Stored data entries
══════════════════════════════

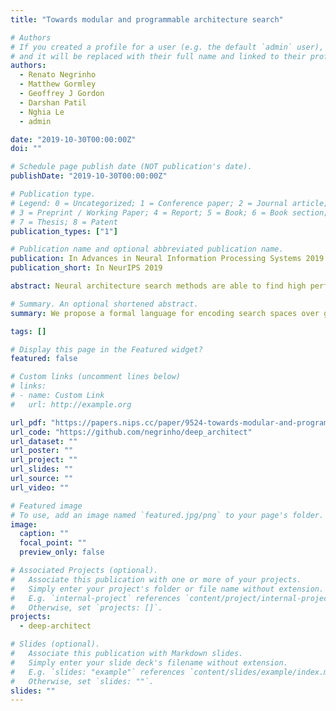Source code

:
 ```yaml
---
title: "Towards modular and programmable architecture search"

# Authors
# If you created a profile for a user (e.g. the default `admin` user), write the username (folder name) here
# and it will be replaced with their full name and linked to their profile.
authors:
  - Renato Negrinho
  - Matthew Gormley
  - Geoffrey J Gordon
  - Darshan Patil
  - Nghia Le
  - admin

date: "2019-10-30T00:00:00Z"
doi: ""

# Schedule page publish date (NOT publication's date).
publishDate: "2019-10-30T00:00:00Z"

# Publication type.
# Legend: 0 = Uncategorized; 1 = Conference paper; 2 = Journal article;
# 3 = Preprint / Working Paper; 4 = Report; 5 = Book; 6 = Book section;
# 7 = Thesis; 8 = Patent
publication_types: ["1"]

# Publication name and optional abbreviated publication name.
publication: In Advances in Neural Information Processing Systems 2019
publication_short: In NeurIPS 2019

abstract: Neural architecture search methods are able to find high performance deep learning architectures with minimal effort from an expert. However, current systems focus on specific use-cases (eg convolutional image classifiers and recurrent language models), making them unsuitable for general use-cases that an expert might wish to write. Hyperparameter optimization systems are general-purpose but lack the constructs needed for easy application to architecture search. In this work, we propose a formal language for encoding search spaces over general computational graphs. The language constructs allow us to write modular, composable, and reusable search space encodings and to reason about search space design. We use our language to encode search spaces from the architecture search literature. The language allows us to decouple the implementations of the search space and the search algorithm, allowing us to expose search spaces to search algorithms through a consistent interface. Our experiments show the ease with which we can experiment with different combinations of search spaces and search algorithms without having to implement each combination from scratch. We release an implementation of our language with this paper.

# Summary. An optional shortened abstract.
summary: We propose a formal language for encoding search spaces over general computational graphs, applicable in particular to neural network architecture search.

tags: []

# Display this page in the Featured widget?
featured: false

# Custom links (uncomment lines below)
# links:
# - name: Custom Link
#   url: http://example.org

url_pdf: "https://papers.nips.cc/paper/9524-towards-modular-and-programmable-architecture-search.pdf"
url_code: "https://github.com/negrinho/deep_architect"
url_dataset: ""
url_poster: ""
url_project: ""
url_slides: ""
url_source: ""
url_video: ""

# Featured image
# To use, add an image named `featured.jpg/png` to your page's folder.
image:
  caption: ""
  focal_point: ""
  preview_only: false

# Associated Projects (optional).
#   Associate this publication with one or more of your projects.
#   Simply enter your project's folder or file name without extension.
#   E.g. `internal-project` references `content/project/internal-project/index.md`.
#   Otherwise, set `projects: []`.
projects:
  - deep-architect

# Slides (optional).
#   Associate this publication with Markdown slides.
#   Simply enter your slide deck's filename without extension.
#   E.g. `slides: "example"` references `content/slides/example/index.md`.
#   Otherwise, set `slides: ""`.
slides: ""
---
```

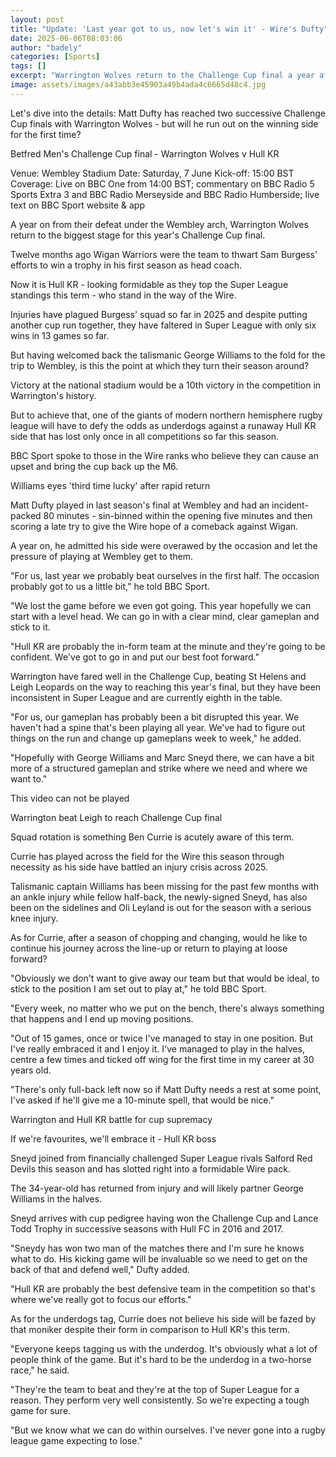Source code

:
 ```yaml
---
layout: post
title: "Update: 'Last year got to us, now let's win it' - Wire's Dufty"
date: 2025-06-06T08:03:06
author: "badely"
categories: [Sports]
tags: []
excerpt: "Warrington Wolves return to the Challenge Cup final a year after 'letting the occasion get to them', says Matt Dufty."
image: assets/images/a43abb3e45903a49b4ada4c6665d48c4.jpg
---
```


Let's dive into the details: Matt Dufty has reached two successive Challenge Cup finals with Warrington Wolves - but will he run out on the winning side for the first time?

Betfred Men's Challenge Cup final - Warrington Wolves v Hull KR

Venue: Wembley Stadium Date: Saturday, 7 June Kick-off: 15:00 BST Coverage: Live on BBC One from 14:00 BST; commentary on BBC Radio 5 Sports Extra 3 and BBC Radio Merseyside and BBC Radio Humberside; live text on BBC Sport website & app

A year on from their defeat under the Wembley arch, Warrington Wolves return to the biggest stage for this year's Challenge Cup final.

Twelve months ago Wigan Warriors were the team to thwart Sam Burgess' efforts to win a trophy in his first season as head coach.

Now it is Hull KR - looking formidable as they top the Super League standings this term - who stand in the way of the Wire.

Injuries have plagued Burgess' squad so far in 2025 and despite putting another cup run together, they have faltered in Super League with only six wins in 13 games so far.

But having welcomed back the talismanic George Williams to the fold for the trip to Wembley, is this the point at which they turn their season around?

Victory at the national stadium would be a 10th victory in the competition in Warrington's history.

But to achieve that, one of the giants of modern northern hemisphere rugby league will have to defy the odds as underdogs against a runaway Hull KR side that has lost only once in all competitions so far this season.

BBC Sport spoke to those in the Wire ranks who believe they can cause an upset and bring the cup back up the M6.

Williams eyes 'third time lucky' after rapid return

Matt Dufty played in last season's final at Wembley and had an incident-packed 80 minutes - sin-binned within the opening five minutes and then scoring a late try to give the Wire hope of a comeback against Wigan.

A year on, he admitted his side were overawed by the occasion and let the pressure of playing at Wembley get to them.

"For us, last year we probably beat ourselves in the first half. The occasion probably got to us a little bit," he told BBC Sport.

"We lost the game before we even got going. This year hopefully we can start with a level head. We can go in with a clear mind, clear gameplan and stick to it.

"Hull KR are probably the in-form team at the minute and they're going to be confident. We've got to go in and put our best foot forward."

Warrington have fared well in the Challenge Cup, beating St Helens and Leigh Leopards on the way to reaching this year's final, but they have been inconsistent in Super League and are currently eighth in the table.

"For us, our gameplan has probably been a bit disrupted this year. We haven't had a spine that's been playing all year. We've had to figure out things on the run and change up gameplans week to week," he added.

"Hopefully with George Williams and Marc Sneyd there, we can have a bit more of a structured gameplan and strike where we need and where we want to."

This video can not be played

Warrington beat Leigh to reach Challenge Cup final

Squad rotation is something Ben Currie is acutely aware of this term.

Currie has played across the field for the Wire this season through necessity as his side have battled an injury crisis across 2025.

Talismanic captain Williams has been missing for the past few months with an ankle injury while fellow half-back, the newly-signed Sneyd, has also been on the sidelines and Oli Leyland is out for the season with a serious knee injury.

As for Currie, after a season of chopping and changing, would he like to continue his journey across the line-up or return to playing at loose forward?

"Obviously we don't want to give away our team but that would be ideal, to stick to the position I am set out to play at," he told BBC Sport.

"Every week, no matter who we put on the bench, there's always something that happens and I end up moving positions.

"Out of 15 games, once or twice I've managed to stay in one position. But I've really embraced it and I enjoy it. I've managed to play in the halves, centre a few times and ticked off wing for the first time in my career at 30 years old.

"There's only full-back left now so if Matt Dufty needs a rest at some point, I've asked if he'll give me a 10-minute spell, that would be nice."

Warrington and Hull KR battle for cup supremacy

If we're favourites, we'll embrace it - Hull KR boss

Sneyd joined from financially challenged Super League rivals Salford Red Devils this season and has slotted right into a formidable Wire pack.

The 34-year-old has returned from injury and will likely partner George Williams in the halves.

Sneyd arrives with cup pedigree having won the Challenge Cup and Lance Todd Trophy in successive seasons with Hull FC in 2016 and 2017.

"Sneydy has won two man of the matches there and I'm sure he knows what to do. His kicking game will be invaluable so we need to get on the back of that and defend well," Dufty added.

"Hull KR are probably the best defensive team in the competition so that's where we've really got to focus our efforts."

As for the underdogs tag, Currie does not believe his side will be fazed by that moniker despite their form in comparison to Hull KR's this term.

"Everyone keeps tagging us with the underdog. It's obviously what a lot of people think of the game. But it's hard to be the underdog in a two-horse race," he said.

"They're the team to beat and they're at the top of Super League for a reason. They perform very well consistently. So we're expecting a tough game for sure.

"But we know what we can do within ourselves. I've never gone into a rugby league game expecting to lose."


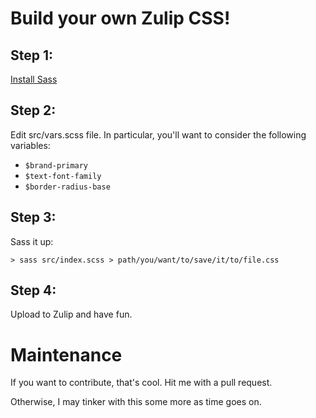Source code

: # Build your own Zulip CSS!

## Step 1:

[Install Sass](https://sass-lang.com/install)

## Step 2:

Edit src/vars.scss file.
In particular, you'll want to consider the following variables:

 * `$brand-primary`
 * `$text-font-family`
 * `$border-radius-base`

## Step 3:

Sass it up:

```
> sass src/index.scss > path/you/want/to/save/it/to/file.css
```

## Step 4:

Upload to Zulip and have fun.



# Maintenance

If you want to contribute, that's cool. Hit me with a pull request.

Otherwise, I may tinker with this some more as time goes on.
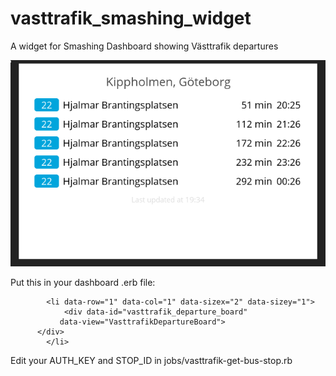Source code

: # vasttrafik_smashing_widget
A widget for Smashing Dashboard showing Västtrafik departures

![screenshot](screenshot.png?raw=true "screenshot")

Put this in your dashboard .erb file:
```
		<li data-row="1" data-col="1" data-sizex="2" data-sizey="1">
			<div data-id="vasttrafik_departure_board"
           data-view="VasttrafikDepartureBoard">
      </div>
		</li>
```

Edit your AUTH_KEY and STOP_ID in jobs/vasttrafik-get-bus-stop.rb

══════════════════════════════

WORK TASK: A word-for-word copy of the lines above from the one with "with George Williams" through the one with "Currie has played", inclusive, is the only output wanted.

PROBLEM SOLUTION:
"Hopefully with George Williams and Marc Sneyd there, we can have a bit more of a structured gameplan and strike where we need and where we want to."

This video can not be played

Warrington beat Leigh to reach Challenge Cup final

Squad rotation is something Ben Currie is acutely aware of this term.

Currie has played across the field for the Wire this season through necessity as his side have battled an injury crisis across 2025.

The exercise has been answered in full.